This is my first foray...
This is my first foray into a Kaye Gibbons book. Gibbons portrayal of an elderly woman's musing about her life stuck all the right chords with me. The tone is muted, reflective in nature but there are no rose-coloured glasses at work here. The Tate family, under the rule of Emma's bigoted, self-made father is dysfunctional, so it comes as no surprise that Emma seeks escape in a marriage to a doctor from a well-to-do Boston family. Gibbons may have been a bit extreme in her portrayal of Emma's tyrannical father (a man Emma's sister tries to explain by saying "''You know he thinks he himself is the South,'') and her mother's quiet acquiescence to his raving demands, but even that effect is dulled down by the portrayal of the ravages the Civil War inflicted on everything and everyone in its path.
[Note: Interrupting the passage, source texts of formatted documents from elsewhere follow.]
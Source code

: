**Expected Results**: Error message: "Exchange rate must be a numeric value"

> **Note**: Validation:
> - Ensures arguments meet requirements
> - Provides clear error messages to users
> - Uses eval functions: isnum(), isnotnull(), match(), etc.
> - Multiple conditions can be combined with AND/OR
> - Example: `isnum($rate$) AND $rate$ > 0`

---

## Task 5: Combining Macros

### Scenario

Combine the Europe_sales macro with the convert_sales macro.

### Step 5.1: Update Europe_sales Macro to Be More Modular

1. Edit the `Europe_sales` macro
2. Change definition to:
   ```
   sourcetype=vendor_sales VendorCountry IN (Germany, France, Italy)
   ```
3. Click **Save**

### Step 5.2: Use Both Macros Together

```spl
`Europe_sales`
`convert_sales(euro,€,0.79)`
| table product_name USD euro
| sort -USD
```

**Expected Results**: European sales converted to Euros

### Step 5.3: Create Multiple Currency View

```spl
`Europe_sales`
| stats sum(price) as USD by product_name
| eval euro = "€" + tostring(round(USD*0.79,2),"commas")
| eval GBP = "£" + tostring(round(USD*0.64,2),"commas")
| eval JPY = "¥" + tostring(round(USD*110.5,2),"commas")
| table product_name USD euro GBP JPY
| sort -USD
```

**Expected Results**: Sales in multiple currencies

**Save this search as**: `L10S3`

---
Through it all, Clarice is the skilled navigator of choppy waters and it is her wisdom that shines through in this story: "We knew what she believed to be moral, and while at the top of her list was eliminating slavery, she did not interfere in its flourishing. Her mission was not to change history but to help both white and black prevail over the circumstances of living in that place, the South, in our time. She worked with the consequences dealt her by others, in the travails of her race. She was not merely dignified, and to label her such would be not an error of judgement but one of degree. No, she was dignity herself." As summarized by one reviewer, this novel is "above all, a story of how Southern women suffered and endured the deprivations of the home front during the Civil War. But it is so much more." A worthy read, IMO.
A beautifully written ...
A beautifully written account of a strong southern woman who, after being abused by her father in her childhood, learns compassion and healing for soldiers during the Civil War. The last line stays with me: "This has been such a glorious afternoon -- my heart would not weep if I did not live to see another."
Loved the title, liked...
Loved the title, liked the book.
Pre-Civil War south a ...
Pre-Civil War south a family is ruled by an arrogant and insensitive father, with a past that would destroy his family and their achievements. Very well written and a look at a side of the Civil War that I've never seen.